Line count for "graphs": state how many lines of the listing below contain it, without anything else.

[Start of section]

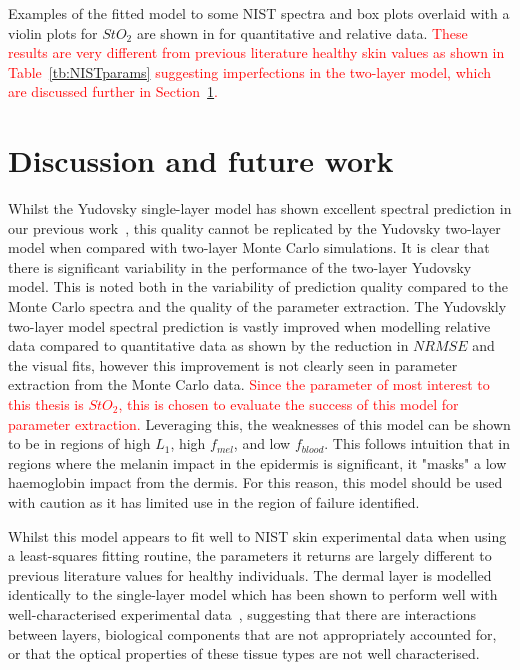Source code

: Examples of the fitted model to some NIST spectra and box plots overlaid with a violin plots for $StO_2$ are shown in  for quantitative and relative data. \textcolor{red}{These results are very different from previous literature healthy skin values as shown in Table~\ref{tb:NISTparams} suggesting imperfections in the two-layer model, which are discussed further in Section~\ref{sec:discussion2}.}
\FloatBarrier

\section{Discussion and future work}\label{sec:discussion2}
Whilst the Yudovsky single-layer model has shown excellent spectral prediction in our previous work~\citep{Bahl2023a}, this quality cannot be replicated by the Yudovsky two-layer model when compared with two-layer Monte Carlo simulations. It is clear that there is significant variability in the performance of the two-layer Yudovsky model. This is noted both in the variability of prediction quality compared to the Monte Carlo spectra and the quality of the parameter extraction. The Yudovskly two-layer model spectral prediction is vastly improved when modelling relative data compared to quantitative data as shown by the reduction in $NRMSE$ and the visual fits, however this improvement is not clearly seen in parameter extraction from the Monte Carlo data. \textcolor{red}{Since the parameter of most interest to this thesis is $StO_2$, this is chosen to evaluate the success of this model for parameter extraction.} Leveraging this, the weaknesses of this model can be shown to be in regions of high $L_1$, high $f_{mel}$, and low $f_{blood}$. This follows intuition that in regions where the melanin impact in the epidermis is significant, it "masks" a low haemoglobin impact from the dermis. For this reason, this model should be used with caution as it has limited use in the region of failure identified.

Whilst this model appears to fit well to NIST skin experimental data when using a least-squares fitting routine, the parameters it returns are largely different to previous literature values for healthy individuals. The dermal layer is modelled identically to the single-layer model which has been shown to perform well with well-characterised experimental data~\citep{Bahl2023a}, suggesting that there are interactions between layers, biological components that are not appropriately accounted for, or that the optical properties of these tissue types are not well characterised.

[End of section]
[Start of section]

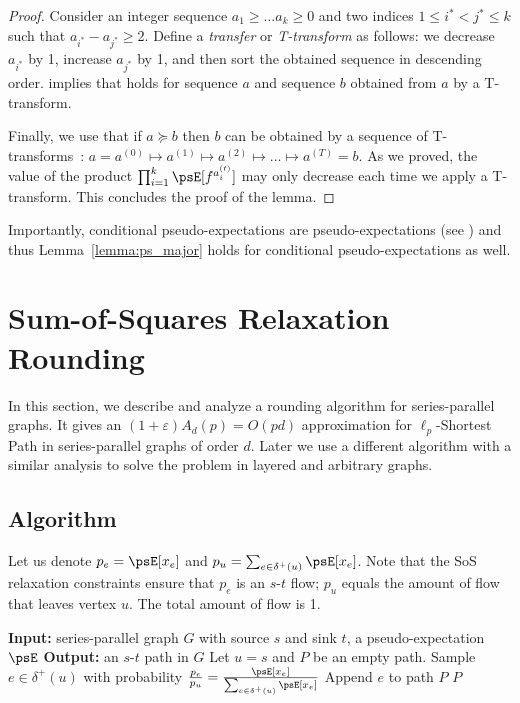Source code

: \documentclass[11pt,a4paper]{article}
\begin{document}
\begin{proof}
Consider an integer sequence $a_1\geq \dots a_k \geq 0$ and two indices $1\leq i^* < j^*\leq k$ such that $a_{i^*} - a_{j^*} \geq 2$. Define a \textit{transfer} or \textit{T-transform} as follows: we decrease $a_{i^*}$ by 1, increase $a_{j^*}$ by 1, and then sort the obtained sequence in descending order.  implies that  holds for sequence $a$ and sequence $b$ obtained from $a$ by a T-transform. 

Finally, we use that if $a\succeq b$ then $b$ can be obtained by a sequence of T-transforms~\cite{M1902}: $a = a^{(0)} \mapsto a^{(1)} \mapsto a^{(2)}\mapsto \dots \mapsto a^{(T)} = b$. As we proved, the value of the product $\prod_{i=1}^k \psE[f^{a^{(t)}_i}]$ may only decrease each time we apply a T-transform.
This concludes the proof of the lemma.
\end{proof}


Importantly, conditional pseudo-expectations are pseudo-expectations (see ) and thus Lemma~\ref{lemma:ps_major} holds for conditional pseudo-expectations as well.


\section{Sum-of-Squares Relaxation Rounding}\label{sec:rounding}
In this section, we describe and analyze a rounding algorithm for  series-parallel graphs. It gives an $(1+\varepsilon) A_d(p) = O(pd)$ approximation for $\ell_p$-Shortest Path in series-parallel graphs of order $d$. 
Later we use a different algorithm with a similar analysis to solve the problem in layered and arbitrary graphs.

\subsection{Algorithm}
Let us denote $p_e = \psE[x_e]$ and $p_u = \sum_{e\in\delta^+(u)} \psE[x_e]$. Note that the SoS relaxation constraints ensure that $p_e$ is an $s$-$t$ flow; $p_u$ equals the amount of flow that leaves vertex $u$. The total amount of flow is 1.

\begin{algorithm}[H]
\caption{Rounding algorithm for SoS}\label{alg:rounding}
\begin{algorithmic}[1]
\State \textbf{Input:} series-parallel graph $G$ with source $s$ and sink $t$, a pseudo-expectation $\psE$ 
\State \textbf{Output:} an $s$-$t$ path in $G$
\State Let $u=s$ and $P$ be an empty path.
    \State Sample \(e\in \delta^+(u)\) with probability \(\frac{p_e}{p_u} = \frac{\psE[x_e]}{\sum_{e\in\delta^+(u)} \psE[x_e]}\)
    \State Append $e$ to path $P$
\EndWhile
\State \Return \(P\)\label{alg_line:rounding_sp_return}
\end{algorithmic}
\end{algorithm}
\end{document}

[End of section]

Response area>
2